Step 1, dividing feature levels based on the perception depth. By utilizing a high-resolution image of a landslide region, three feature levels are divided based on the association of perception depth dependent image data and knowledge: the method comprises the following steps that a visual perception layer, an instrument perception layer and an algorithm perception layer are used for obtaining three layers of perception feature sets which are used for supporting feature normalization mapping of perception level progression; the method comprises the steps of obtaining a visual perception layer, a data characteristic perception layer and an algorithm perception layer, wherein the color perception of human eyes to images is used as the layered representation of the visual perception layer, the data characteristic perception recorded by a remote sensing instrument is used as the layered standard of the instrument perception layer, and the depth expression characteristics of landslide targets are learned on the basis of processing results of the visual perception layer and the instrument perception layer in the algorithm perception layer.

As shown in fig. 1, the utilizing of the high-resolution image of the landslide region means that a high-resolution image sample set of the landslide region is obtained first, and according to the processing requirements of the existing image feature extraction algorithms (these algorithms are the prior art, and are not explained herein), the data features of each image to be processed are extracted as a uniform feature term expression sample set; the unified vector and the matrix are used as basic data structures to form basic characteristic items, and each characteristic item is used as metadata. The high-resolution image sample set of the landslide area can be an existing network resource.

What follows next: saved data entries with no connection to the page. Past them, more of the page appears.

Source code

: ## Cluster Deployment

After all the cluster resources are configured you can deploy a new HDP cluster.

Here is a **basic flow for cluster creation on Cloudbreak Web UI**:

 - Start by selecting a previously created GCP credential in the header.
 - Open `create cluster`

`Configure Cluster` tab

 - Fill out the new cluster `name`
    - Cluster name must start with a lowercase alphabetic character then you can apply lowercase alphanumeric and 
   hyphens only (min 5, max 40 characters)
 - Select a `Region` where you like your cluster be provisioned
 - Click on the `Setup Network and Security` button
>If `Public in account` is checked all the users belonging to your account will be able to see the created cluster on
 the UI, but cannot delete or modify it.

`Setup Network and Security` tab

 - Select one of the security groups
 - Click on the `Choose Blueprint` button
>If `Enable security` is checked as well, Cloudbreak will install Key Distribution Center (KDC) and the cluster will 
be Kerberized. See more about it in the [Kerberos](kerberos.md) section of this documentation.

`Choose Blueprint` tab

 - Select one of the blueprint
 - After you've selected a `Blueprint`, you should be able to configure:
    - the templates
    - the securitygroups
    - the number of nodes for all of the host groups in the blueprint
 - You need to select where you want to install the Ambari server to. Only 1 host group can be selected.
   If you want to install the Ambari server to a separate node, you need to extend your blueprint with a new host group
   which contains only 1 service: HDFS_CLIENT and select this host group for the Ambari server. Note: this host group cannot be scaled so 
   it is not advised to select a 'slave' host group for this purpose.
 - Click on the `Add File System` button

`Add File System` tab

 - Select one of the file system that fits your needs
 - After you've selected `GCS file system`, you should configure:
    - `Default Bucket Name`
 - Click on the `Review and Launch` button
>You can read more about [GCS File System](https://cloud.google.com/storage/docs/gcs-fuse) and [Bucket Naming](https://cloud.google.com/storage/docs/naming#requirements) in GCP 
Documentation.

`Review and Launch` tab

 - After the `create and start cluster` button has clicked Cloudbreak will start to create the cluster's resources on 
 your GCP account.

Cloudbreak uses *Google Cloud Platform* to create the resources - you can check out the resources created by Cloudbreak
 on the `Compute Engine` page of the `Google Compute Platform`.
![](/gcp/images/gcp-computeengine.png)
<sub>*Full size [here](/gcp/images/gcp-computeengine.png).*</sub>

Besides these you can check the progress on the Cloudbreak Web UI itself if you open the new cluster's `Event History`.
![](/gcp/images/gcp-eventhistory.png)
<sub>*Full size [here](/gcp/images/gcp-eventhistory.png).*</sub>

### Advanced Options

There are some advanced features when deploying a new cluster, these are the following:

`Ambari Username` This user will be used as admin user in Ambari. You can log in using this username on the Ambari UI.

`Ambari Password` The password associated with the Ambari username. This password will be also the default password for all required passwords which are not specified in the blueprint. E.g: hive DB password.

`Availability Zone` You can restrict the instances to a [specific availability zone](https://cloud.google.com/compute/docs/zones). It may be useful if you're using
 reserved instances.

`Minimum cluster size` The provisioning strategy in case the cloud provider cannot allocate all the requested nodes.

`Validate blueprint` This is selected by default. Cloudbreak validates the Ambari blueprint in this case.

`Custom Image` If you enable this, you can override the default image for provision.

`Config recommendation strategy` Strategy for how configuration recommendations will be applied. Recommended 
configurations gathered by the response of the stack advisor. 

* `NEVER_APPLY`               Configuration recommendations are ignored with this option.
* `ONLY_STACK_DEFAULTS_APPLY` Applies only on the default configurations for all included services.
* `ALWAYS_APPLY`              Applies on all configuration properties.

The feature hierarchy division based on the perception depth is a feature hierarchy division standard of a perception level provided by depending on association of image data and knowledge, and three layers of feature perception sets are generated by metadata through algorithms with different complexities according to the hierarchical processing requirements during specific execution.

The division of the feature hierarchy based on perceptual level is explained in connection with fig. 2. The present application is based on perceptual depth-partitioning from human brain understanding to machine implementation into three levels: a visual perception layer, an instrument perception layer, and an algorithm perception layer. The complexity of these three levels goes from low to high.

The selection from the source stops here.